Olga Popova, da Academia russa das Ciências, e Peter Jenniskens, da NASA, que assinam o artigo na Science juntamente com 57 colegas de nove países, contam que, nas semanas que se seguiram, visitaram mais de 50 aldeias e descobriram que os estragos se estendiam até a 90 quilómetros do “epicentro”. Já em Cheliabinsk, foram registados casos de escaldões e problemas oculares (devidos à intensa radiação ultravioleta emitida pela explosão); e de concussão, confusão mental e sinais de stress causados pela onda de choque. A força da explosão foi aliás suficiente para deitar pessoas ao chão.
Esta equipa também analisou a composição dos meteoritos recuperados no solo e conclui que o bólide de Cheliabinsk era uma rocha celeste da classe mais frequente: a dos “condritos comuns”. Os seus cálculos sugerem ainda que esta rocha provém da cintura de asteróides do sistema solar, mas Jenniskens especula, em entrevista à Science, que fazia inicialmente parte de um asteróide maior, que se terá fragmentado há cerca de 1,2 milhões de anos, provavelmente num anterior “encontro do terceiro grau” com a Terra.

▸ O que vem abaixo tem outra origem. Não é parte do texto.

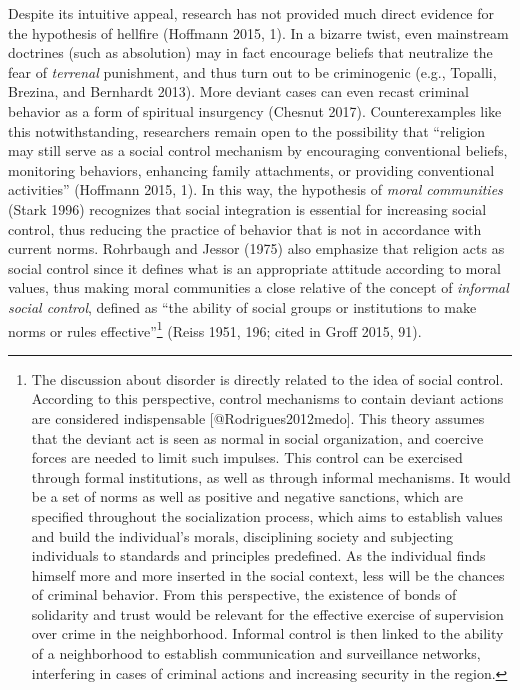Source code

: \documentclass[smallextended]{svjour3}       %
\begin{document}
Despite its intuitive appeal, research has not provided much direct
evidence for the hypothesis of hellfire (Hoffmann 2015, 1). In a bizarre
twist, even mainstream doctrines (such as absolution) may in fact
encourage beliefs that neutralize the fear of \emph{terrenal}
punishment, and thus turn out to be criminogenic (e.g., Topalli,
Brezina, and Bernhardt 2013). More deviant cases can even recast
criminal behavior as a form of spiritual insurgency (Chesnut 2017).
Counterexamples like this notwithstanding, researchers remain open to
the possibility that ``religion may still serve as a social control
mechanism by encouraging conventional beliefs, monitoring behaviors,
enhancing family attachments, or providing conventional activities''
(Hoffmann 2015, 1). In this way, the hypothesis of \emph{moral
communities} (Stark 1996) recognizes that social integration is
essential for increasing social control, thus reducing the practice of
behavior that is not in accordance with current norms. Rohrbaugh and
Jessor (1975) also emphasize that religion acts as social control since
it defines what is an appropriate attitude according to moral values,
thus making moral communities a close relative of the concept of
\emph{informal social control}, defined as ``the ability of social
groups or institutions to make norms or rules
effective''\footnote{The discussion about disorder is directly related to the idea of social control. According to this perspective, control mechanisms to contain deviant actions are considered indispensable [@Rodrigues2012medo]. This theory assumes that the deviant act is seen as normal in social organization, and coercive forces are needed to limit such impulses. This control can be exercised through formal institutions, as well as through informal mechanisms. It would be a set of norms as well as positive and negative sanctions, which are specified throughout the socialization process, which aims to establish values and build the individual's morals, disciplining society and subjecting individuals to standards and principles predefined. As the individual finds himself more and more inserted in the social context, less will be the chances of criminal behavior. From this perspective, the existence of bonds of solidarity and trust would be relevant for the effective exercise of supervision over crime in the neighborhood. Informal control is then linked to the ability of a neighborhood to establish communication and surveillance networks, interfering in cases of criminal actions and increasing security in the region.}
(Reiss 1951, 196; cited in Groff 2015, 91).
\end{document}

Peter Brown, da Universidade do Ontário Ocidental, no Canadá — que assina ambos os estudos na Nature —, e colegas canadianos e checos confirmam esta ideia com base em vídeos da trajectória do meteoro de Cheliabinsk, que indicam que a sua órbita é semelhante à de um asteróide próximo da Terra, podendo isso significar que, a dada altura, os dois faziam parte do mesmo asteróide.
Mas os resultados mais inquietantes vêm do outro estudo assinado por Brown, que com uma outra equipa internacional tira duas conclusões do evento de Cheliabinsk: por um lado, que os modelos actuais de previsão dos estragos causados por este tipo de explosão aérea não correspondem às observações; e por outro, que o número de objectos com diâmetros da ordem das dezenas de metros que colidem com a Terra poderá ser até dez vezes maior do que se pensava.

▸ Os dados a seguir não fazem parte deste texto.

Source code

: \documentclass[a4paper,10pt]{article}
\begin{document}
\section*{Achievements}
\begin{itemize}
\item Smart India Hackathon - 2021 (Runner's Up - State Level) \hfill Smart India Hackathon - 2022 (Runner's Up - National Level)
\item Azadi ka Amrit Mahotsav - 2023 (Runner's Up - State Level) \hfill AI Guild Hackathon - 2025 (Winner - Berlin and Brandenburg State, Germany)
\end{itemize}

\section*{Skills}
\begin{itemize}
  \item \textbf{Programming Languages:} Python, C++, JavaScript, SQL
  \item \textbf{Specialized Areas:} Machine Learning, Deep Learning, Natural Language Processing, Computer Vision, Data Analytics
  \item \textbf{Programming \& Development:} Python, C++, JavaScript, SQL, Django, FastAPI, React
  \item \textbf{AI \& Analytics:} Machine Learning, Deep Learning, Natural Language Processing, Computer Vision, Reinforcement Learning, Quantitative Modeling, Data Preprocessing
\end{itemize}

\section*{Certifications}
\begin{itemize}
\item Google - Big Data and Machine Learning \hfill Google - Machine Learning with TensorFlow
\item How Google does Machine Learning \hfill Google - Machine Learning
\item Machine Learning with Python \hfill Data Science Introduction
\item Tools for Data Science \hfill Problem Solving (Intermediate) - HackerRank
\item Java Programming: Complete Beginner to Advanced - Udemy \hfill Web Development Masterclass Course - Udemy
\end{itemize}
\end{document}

“Os modelos actuais prevêem que um evento como o de Cheliabinsk poderia acontecer com intervalos de 120 a 150 anos, mas os nossos dados mostram que essa frequência poderá estar mais próxima dos 30 ou 40 anos”, diz Brown em comunicado. “Isso é uma grande surpresa”, acrescenta.
“Os nossos cálculos da frequência dos impactos baseiam-se numa década de registos, vindos de sensores de infrassons e outros, dos impactos energéticos na atmosfera terrestre, incluindo Cheliabinsk”, disse ao PÚBLICO Margaret Campbell-Brown, co-autora deste estudo. “Ora, esses registos revelam mais objectos com umas dezenas de metros de diâmetro do que as observações dos telescópios.”

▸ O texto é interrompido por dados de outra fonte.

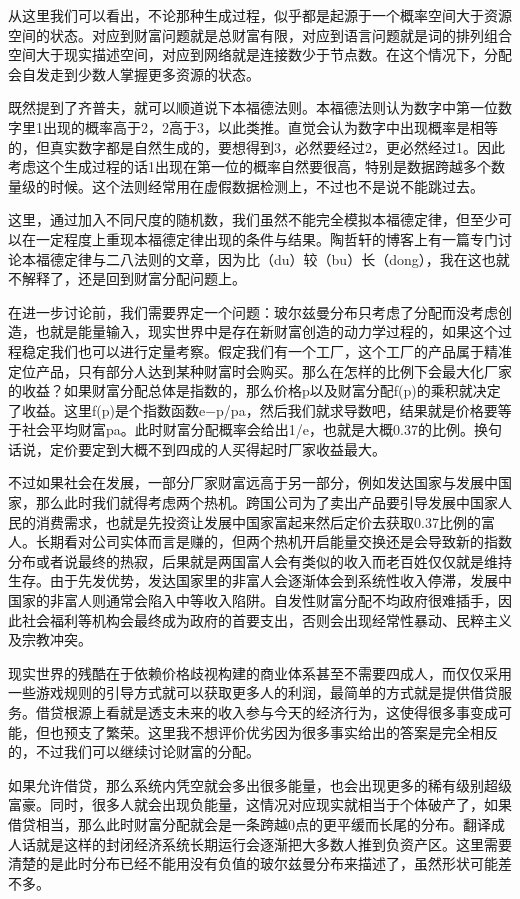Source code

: \documentclass[]{book}
\begin{document}
从这里我们可以看出，不论那种生成过程，似乎都是起源于一个概率空间大于资源空间的状态。对应到财富问题就是总财富有限，对应到语言问题就是词的排列组合空间大于现实描述空间，对应到网络就是连接数少于节点数。在这个情况下，分配会自发走到少数人掌握更多资源的状态。

既然提到了齐普夫，就可以顺道说下本福德法则。本福德法则认为数字中第一位数字里1出现的概率高于2，2高于3，以此类推。直觉会认为数字中出现概率是相等的，但真实数字都是自然生成的，要想得到3，必然要经过2，更必然经过1。因此考虑这个生成过程的话1出现在第一位的概率自然要很高，特别是数据跨越多个数量级的时候。这个法则经常用在虚假数据检测上，不过也不是说不能跳过去。

这里，通过加入不同尺度的随机数，我们虽然不能完全模拟本福德定律，但至少可以在一定程度上重现本福德定律出现的条件与结果。陶哲轩的博客上有一篇专门讨论本福德定律与二八法则的文章，因为比（du）较（bu）长（dong），我在这也就不解释了，还是回到财富分配问题上。

在进一步讨论前，我们需要界定一个问题：玻尔兹曼分布只考虑了分配而没考虑创造，也就是能量输入，现实世界中是存在新财富创造的动力学过程的，如果这个过程稳定我们也可以进行定量考察。假定我们有一个工厂，这个工厂的产品属于精准定位产品，只有部分人达到某种财富时会购买。那么在怎样的比例下会最大化厂家的收益？如果财富分配总体是指数的，那么价格p以及财富分配f(p)的乘积就决定了收益。这里f(p)是个指数函数e−p/pa，然后我们就求导数吧，结果就是价格要等于社会平均财富pa。此时财富分配概率会给出1/e，也就是大概0.37的比例。换句话说，定价要定到大概不到四成的人买得起时厂家收益最大。

不过如果社会在发展，一部分厂家财富远高于另一部分，例如发达国家与发展中国家，那么此时我们就得考虑两个热机。跨国公司为了卖出产品要引导发展中国家人民的消费需求，也就是先投资让发展中国家富起来然后定价去获取0.37比例的富人。长期看对公司实体而言是赚的，但两个热机开启能量交换还是会导致新的指数分布或者说最终的热寂，后果就是两国富人会有类似的收入而老百姓仅仅就是维持生存。由于先发优势，发达国家里的非富人会逐渐体会到系统性收入停滞，发展中国家的非富人则通常会陷入中等收入陷阱。自发性财富分配不均政府很难插手，因此社会福利等机构会最终成为政府的首要支出，否则会出现经常性暴动、民粹主义及宗教冲突。

现实世界的残酷在于依赖价格歧视构建的商业体系甚至不需要四成人，而仅仅采用一些游戏规则的引导方式就可以获取更多人的利润，最简单的方式就是提供借贷服务。借贷根源上看就是透支未来的收入参与今天的经济行为，这使得很多事变成可能，但也预支了繁荣。这里我不想评价优劣因为很多事实给出的答案是完全相反的，不过我们可以继续讨论财富的分配。

如果允许借贷，那么系统内凭空就会多出很多能量，也会出现更多的稀有级别超级富豪。同时，很多人就会出现负能量，这情况对应现实就相当于个体破产了，如果借贷相当，那么此时财富分配就会是一条跨越0点的更平缓而长尾的分布。翻译成人话就是这样的封闭经济系统长期运行会逐渐把大多数人推到负资产区。这里需要清楚的是此时分布已经不能用没有负值的玻尔兹曼分布来描述了，虽然形状可能差不多。
\end{document}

Segundo ela, isso poderá dever-se ou ao facto do número desses objectos próximos da Terra ser maior do que se pensa; ou ao facto de a probabilidade de colisão com esse tipo de objecto, e não o seu número, ser maior; ou ainda a um enorme azar, que fez com que, nas últimas décadas a Terra fosse mais atingida do que é costume. “Não sabemos qual é a resposta”, conclui a cientista, “mas na minha opinião é uma combinação dos dois primeiros cenários; o terceiro é pouco provável”.